Untuk mengisi tabel kosong yang pertama, diberikan kesempatan kepada Icha
untuk menuliskan bilangan pada kolom pertama yang kosong. Icha mampu
menemukan bilangan tersebut. Guru mengarahkan siswa untuk maju ke depan
satu persatu sampai kolom yang terakhir. Siswa antusias untuk mendapatkan
kesempatan untuk maju ke depan.
Gambar 5. Beberapa siswa sedang mengisi kolom yang kosong
Setelah beberapa kolom yang kosong terisi, ternyata terdapat bilangan yang
sama.
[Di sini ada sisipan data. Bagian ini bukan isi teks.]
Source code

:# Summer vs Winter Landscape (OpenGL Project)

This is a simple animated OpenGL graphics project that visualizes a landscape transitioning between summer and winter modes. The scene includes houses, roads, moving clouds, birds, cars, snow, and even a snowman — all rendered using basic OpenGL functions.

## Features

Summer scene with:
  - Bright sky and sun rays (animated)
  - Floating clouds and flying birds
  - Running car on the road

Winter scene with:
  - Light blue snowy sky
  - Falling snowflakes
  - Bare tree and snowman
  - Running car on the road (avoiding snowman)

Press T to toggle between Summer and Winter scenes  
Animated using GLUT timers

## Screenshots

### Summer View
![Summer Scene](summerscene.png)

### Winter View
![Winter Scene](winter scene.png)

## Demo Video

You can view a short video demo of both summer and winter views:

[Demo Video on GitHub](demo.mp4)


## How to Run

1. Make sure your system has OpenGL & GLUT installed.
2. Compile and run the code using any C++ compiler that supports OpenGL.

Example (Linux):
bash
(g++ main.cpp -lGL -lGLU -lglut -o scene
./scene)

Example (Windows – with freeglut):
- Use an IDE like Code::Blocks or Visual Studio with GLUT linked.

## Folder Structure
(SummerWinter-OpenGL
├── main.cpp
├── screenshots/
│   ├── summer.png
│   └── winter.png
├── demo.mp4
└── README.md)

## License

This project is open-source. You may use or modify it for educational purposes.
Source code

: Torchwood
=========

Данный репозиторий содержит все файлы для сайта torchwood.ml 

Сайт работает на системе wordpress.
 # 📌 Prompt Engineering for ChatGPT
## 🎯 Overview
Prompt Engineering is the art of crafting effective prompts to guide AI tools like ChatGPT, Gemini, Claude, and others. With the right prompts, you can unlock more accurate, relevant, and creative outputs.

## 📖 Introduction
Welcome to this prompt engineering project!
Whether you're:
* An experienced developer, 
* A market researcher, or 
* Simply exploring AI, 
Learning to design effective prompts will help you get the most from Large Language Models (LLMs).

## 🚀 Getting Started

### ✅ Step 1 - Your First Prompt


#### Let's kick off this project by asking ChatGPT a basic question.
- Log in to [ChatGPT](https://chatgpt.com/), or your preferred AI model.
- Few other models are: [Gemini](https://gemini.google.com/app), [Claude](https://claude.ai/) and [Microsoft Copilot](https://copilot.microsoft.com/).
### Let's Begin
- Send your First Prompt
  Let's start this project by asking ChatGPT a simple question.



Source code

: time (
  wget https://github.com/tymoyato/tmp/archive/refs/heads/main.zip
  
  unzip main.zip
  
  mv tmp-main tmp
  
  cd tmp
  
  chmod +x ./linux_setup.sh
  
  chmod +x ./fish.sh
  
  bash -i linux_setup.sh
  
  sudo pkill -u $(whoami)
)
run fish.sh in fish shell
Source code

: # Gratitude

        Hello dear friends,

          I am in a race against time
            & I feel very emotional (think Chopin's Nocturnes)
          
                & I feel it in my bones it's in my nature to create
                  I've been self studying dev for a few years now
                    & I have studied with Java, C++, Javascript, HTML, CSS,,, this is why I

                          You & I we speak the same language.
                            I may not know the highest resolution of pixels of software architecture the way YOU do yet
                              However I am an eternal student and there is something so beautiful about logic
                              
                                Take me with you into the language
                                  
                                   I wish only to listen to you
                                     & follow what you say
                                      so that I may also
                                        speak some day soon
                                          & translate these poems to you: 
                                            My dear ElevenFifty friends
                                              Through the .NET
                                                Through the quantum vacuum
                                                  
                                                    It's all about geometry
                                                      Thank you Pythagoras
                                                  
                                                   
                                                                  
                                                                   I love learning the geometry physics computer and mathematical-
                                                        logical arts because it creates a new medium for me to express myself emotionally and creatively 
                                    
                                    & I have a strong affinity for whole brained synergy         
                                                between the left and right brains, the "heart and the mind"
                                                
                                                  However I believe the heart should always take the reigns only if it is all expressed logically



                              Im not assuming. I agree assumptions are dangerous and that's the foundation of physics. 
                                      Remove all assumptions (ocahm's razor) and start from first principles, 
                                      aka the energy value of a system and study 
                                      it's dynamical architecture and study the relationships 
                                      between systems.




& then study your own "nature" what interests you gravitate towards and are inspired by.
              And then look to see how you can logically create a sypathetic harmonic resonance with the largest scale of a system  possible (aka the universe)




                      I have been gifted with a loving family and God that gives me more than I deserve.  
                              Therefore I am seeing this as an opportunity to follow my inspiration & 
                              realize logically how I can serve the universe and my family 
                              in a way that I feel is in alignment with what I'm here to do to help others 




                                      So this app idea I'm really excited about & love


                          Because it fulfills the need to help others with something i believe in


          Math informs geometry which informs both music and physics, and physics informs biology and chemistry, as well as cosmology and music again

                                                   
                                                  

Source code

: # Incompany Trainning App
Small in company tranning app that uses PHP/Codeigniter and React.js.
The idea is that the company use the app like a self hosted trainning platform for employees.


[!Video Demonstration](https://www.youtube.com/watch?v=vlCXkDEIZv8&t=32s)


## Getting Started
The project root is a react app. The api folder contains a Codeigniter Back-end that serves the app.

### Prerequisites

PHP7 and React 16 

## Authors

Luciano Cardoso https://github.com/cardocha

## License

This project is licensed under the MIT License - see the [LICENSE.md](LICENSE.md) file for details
Beberapa siswa menunjukkan bilangan yang sama tersebut, yaitu 122,
sehingga siswa disuruh untuk membenarkan bilangan yang sama tersebut
menjadi bilangan yang terurut. Ternyata, tabel yang dibuat oleh guru ada yang
sama setelah diisi kolom yang kosong oleh siswa sehingga hal tersebut
menyulitkan siswa untuk melanjutkannya kembali. Guru menghentikan
pengisian kolom-kolom tersebut dan tahap selanjutnya yaitu guru memberikan
siswa Lembar Aktivitas Siswa (LAS).
Laporan Observasi & Desain Pembelajaran PMRI di MIN 2 Palembang | Shahibul Ahyan | 10
Gambar 6. Siswa menunjuk bilangan yang sama
LAS yang diberikan kepada siswa sama dengan yang telah dikerjakan
sebelumnya yaitu mengisi kolom-kolom yang kosong sesuai dengan urutan
bilangan yang dikerjakan secara individu. Namun, walaupun diberikan secara
individu, kebanyakan dari mereka mengerjakannya secara berkelompok.
Beberapa dari mereka tampak antusias dalam menyelesaikan LAS yang telah
diberikan, meskipun ada beberapa siswa yang sibuk berbicara dengan teman di
dekatnya dan ada juga yang mengganggu temannya. Hal yang sangat lumrah
bagi anak-anak, namun guru memberikan bimbingan dan nasihat agar tidak
melakukan hal tersebut.
Tidak lama kemudian, ternyata ada beberapa siswa yang mampu menyelesaikan
permasalahan yang diberikan. Secara spontan tanpa bimbingan dan arahan dari
guru, siswa yang sudah selesai tersebut membimbing teman di dekatnya yang
belum menyelesaikan LAS tersebut. Hal tersebut mendapat perhatian dari guru
dan meminta siswa tersebut melanjutkan untuk membimbing temannya tersebut.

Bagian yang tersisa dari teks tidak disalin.